**Data supplied:**
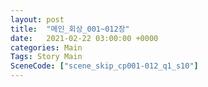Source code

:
 ```yaml
---
layout: post
title:  "메인_회상_001~012장"
date:   2021-02-22 03:00:00 +0000
categories: Main
Tags: Story Main
SceneCode: ["scene_skip_cp001-012_q1_s10"]
---
```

**Directions:** Without changing a word, retype every entry above, but drop its pictures.

**Solved problem:**
Source code

:
 ```yaml
---
layout: post
title:  "메인_회상_001~012장"
date:   2021-02-22 03:00:00 +0000
categories: Main
Tags: Story Main
SceneCode: ["scene_skip_cp001-012_q1_s10"]
---
```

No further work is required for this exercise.